Janitorial workers gathered in downtown Columbus on Monday afternoon to rally for a $15 minimum wage.
Union members are gearing up for contract negotiations, where a higher minimum wage will be at the forefront of demands.
"This is our opportunity in your contract to be sure that the wage you earn reflects the dignity of your work every single day to keep this city running," says Columbus City Council member Elizabeth Brown.
Janitorial workers spoke at the rally about struggling to make ends meet on low salaries. Because of their wages, some full-time janitors qualify for public assistance for housing, food and health care.
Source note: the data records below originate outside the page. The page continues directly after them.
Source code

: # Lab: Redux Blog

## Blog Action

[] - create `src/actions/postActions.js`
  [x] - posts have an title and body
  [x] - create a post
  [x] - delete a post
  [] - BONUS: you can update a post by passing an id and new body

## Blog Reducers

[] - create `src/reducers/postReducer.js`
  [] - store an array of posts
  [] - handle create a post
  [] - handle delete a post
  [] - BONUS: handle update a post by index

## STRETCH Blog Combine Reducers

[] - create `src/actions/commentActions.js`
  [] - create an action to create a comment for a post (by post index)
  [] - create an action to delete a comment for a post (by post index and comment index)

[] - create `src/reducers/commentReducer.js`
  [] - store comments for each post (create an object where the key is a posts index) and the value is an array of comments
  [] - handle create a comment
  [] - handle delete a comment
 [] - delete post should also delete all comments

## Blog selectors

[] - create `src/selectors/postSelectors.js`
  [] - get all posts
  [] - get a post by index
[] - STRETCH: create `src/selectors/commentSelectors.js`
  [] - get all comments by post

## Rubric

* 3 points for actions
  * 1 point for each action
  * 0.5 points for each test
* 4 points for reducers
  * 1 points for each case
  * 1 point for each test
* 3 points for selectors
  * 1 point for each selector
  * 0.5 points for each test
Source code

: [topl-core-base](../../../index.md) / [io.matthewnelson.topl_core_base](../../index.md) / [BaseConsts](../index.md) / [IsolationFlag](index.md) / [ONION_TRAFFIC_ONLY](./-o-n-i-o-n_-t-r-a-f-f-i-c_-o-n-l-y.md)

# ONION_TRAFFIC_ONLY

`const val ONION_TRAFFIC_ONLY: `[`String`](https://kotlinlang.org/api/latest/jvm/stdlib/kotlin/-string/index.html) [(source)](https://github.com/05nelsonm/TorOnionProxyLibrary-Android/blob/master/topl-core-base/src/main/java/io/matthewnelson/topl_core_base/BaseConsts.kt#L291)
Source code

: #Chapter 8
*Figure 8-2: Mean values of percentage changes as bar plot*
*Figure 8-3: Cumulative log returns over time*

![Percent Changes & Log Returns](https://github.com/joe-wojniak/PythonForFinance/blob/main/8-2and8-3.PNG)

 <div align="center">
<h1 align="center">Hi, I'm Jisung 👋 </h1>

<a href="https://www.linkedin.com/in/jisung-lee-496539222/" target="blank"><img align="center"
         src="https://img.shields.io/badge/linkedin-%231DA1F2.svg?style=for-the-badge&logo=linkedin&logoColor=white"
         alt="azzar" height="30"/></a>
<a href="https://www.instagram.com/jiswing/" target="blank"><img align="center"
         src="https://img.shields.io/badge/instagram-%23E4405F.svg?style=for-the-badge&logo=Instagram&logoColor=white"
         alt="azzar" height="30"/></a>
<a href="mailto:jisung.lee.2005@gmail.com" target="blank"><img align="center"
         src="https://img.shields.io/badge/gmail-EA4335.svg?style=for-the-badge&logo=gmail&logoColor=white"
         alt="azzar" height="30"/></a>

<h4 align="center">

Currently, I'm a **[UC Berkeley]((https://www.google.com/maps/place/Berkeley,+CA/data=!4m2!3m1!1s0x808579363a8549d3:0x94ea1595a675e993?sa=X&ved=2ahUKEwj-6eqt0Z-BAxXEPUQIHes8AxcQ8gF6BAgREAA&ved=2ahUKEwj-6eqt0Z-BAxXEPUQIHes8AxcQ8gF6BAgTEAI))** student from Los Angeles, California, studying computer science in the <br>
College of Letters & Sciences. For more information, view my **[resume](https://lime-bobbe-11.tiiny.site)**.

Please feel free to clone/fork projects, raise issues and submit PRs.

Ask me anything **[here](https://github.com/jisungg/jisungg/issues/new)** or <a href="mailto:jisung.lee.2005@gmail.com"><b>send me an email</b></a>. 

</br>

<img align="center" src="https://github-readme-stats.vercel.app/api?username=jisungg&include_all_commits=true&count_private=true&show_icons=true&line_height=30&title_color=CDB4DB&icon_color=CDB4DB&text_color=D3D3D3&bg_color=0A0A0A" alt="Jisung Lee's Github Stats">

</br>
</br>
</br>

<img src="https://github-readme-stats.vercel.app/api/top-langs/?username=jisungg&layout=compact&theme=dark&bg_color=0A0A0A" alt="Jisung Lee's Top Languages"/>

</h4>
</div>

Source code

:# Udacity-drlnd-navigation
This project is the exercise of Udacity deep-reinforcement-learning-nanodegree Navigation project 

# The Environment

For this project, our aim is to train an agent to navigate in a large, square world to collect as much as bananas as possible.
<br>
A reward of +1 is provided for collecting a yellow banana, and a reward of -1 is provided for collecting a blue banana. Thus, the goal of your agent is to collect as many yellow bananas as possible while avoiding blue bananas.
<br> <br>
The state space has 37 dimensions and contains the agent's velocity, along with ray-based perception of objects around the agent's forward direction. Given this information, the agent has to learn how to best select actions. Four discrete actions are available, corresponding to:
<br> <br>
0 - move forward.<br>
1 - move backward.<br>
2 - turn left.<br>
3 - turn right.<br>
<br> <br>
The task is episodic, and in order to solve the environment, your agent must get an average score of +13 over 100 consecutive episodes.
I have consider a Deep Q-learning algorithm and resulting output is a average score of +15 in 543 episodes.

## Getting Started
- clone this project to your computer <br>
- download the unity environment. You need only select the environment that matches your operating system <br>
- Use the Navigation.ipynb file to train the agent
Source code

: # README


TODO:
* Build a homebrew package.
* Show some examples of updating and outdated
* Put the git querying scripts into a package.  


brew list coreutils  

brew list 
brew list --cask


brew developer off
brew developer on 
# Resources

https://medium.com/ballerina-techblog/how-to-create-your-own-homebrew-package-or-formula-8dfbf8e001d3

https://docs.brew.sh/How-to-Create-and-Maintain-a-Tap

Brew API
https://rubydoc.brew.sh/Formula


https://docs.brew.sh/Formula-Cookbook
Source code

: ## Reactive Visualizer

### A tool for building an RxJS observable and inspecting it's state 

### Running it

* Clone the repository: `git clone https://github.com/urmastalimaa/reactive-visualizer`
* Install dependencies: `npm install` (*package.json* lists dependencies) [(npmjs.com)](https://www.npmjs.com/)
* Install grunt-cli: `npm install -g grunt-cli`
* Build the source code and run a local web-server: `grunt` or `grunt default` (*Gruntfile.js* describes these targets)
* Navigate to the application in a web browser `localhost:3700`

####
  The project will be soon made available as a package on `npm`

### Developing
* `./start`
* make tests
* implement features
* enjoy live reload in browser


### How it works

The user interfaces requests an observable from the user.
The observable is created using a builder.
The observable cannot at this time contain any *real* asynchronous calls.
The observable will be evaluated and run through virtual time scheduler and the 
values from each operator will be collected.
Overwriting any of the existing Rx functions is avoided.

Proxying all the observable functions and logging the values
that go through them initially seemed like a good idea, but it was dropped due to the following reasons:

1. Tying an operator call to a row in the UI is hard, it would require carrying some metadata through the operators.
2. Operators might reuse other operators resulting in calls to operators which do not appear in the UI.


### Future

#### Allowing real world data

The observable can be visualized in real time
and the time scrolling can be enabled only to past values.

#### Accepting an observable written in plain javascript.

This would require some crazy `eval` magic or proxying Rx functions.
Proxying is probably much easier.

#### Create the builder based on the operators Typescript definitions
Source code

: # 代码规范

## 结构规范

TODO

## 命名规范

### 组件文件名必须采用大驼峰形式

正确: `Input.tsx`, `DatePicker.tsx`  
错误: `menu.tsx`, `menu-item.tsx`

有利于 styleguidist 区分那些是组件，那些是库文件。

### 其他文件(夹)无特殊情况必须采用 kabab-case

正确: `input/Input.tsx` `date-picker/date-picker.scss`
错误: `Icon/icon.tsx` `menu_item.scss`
"Our skilled labor helps contribute to our city's prosperity yet many of us can barely afford our groceries or go to the doctor when we're sick," says Cristal Sylla.
Sylla has worked as a janitor at 325 John McConnell Boulevard for four years. She takes the overnight shift to take care of grandchildren during the day.
"Janitors who keep Columbus clean shouldn't have to live paycheck to paycheck, or stress over whether they can pay their bills on time, provide for their family or take care of their health," Sylla says.
Brown says a higher wage would allow janitors to thrive instead of just surviving.
"When a worker can go to work, make a decent wage, a family supporting living wage that supports their kids and supports their community, that’s better for our whole city," Brown told attendees. "A rising tide truly lifts all boats."